Fish Holding

Since the early 1970’s Alden has been on the fore front of fishery research with regards to fish passage and protection at power utilities.

An essential part of any fishery research study is healthy test fish.  These healthy organisms  are the result of a successful aquaculture program. Alden's research has included many studies conducted with live fish that have produced design and operation criteria for various fish protection and passage systems that are in common use today.  

In the process of conducting these biological studies, Alden's fisheries biologists, engineers, and support staff have developed unique capabilities in the holding and rearing of larval, juvenile, and adult fish for testing purposes. Aquaculture at Alden is unique in that fish are not spawned or grown for production within the facility, but rather held only for the duration of testing, which in many cases is only a matter of months. Alden has two aquaculture and research buildings on-site with the capability of holding a wide variety of fish species at various life stages within several research buildings onsite. 

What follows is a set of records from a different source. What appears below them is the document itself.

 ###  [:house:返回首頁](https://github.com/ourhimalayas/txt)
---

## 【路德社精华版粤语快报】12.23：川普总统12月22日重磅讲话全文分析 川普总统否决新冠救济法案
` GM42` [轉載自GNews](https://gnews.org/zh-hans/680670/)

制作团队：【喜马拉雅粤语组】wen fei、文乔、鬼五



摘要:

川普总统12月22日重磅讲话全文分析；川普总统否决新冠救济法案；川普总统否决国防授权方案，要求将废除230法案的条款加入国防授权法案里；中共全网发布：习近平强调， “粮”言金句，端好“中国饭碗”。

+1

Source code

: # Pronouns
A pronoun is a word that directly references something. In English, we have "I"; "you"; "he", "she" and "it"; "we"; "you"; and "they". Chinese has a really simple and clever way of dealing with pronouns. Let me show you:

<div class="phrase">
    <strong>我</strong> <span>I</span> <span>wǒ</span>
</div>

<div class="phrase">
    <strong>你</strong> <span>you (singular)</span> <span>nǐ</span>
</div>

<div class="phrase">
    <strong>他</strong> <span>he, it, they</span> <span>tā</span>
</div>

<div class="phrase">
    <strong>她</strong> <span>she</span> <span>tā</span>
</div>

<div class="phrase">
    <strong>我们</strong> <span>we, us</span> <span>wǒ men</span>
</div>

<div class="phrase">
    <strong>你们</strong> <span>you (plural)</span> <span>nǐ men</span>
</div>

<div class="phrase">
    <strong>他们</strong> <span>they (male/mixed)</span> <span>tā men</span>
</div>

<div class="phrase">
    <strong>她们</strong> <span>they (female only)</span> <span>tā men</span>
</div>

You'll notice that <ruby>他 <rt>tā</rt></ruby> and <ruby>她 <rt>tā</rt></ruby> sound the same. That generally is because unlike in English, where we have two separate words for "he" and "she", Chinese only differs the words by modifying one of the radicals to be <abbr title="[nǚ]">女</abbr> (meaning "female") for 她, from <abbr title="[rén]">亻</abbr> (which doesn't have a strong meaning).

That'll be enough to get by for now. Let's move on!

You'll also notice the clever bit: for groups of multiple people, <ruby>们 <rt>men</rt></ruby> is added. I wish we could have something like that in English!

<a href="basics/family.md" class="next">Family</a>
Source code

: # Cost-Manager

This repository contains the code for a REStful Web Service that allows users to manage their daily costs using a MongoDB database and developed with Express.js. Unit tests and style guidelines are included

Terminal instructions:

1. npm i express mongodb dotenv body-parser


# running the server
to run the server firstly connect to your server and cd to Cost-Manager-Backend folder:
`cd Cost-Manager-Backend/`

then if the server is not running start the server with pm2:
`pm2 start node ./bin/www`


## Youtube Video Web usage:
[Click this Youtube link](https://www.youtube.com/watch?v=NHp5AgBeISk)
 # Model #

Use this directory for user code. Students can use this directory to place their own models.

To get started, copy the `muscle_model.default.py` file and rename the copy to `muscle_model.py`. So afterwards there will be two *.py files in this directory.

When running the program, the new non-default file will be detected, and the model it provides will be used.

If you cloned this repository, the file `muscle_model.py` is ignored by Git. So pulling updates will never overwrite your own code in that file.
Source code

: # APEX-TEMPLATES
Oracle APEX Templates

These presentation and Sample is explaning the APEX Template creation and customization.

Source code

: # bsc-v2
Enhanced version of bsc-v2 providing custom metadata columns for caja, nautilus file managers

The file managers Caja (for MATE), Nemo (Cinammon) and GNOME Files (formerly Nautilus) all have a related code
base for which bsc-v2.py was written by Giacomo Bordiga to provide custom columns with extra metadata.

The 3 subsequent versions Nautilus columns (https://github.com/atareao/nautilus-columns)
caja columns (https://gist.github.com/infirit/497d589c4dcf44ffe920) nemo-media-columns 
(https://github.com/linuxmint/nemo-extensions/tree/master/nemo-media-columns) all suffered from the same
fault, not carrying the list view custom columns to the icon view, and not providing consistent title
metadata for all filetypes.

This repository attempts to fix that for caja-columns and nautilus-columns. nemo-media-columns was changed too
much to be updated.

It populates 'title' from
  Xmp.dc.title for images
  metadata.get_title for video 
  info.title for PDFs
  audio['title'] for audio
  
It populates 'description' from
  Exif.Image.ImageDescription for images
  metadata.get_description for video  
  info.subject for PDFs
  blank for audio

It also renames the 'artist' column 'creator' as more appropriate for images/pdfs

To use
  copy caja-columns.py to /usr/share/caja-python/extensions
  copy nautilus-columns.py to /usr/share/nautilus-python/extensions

All collection, importation, and aquaculture permits are obtained by Alden from the State of Massachusetts before receiving shipments of any species.  Additionally, on-site holding facilities have been designed and constructed by Alden and inspected by representatives from the Massachusetts Division of Fisheries & Wildlife​​​​​​​​​​

Fish Species

Over the past several decades, 30 plus species of fish have been held and tested at Alden in a variety of adult and larval fishery  studies.  Alden maintains several adult re-circulating facilities; the largest of which holds 10,000 gallons. Additionally, Alden houses several larval facilities which are versatile enough to handle multiple species at once. 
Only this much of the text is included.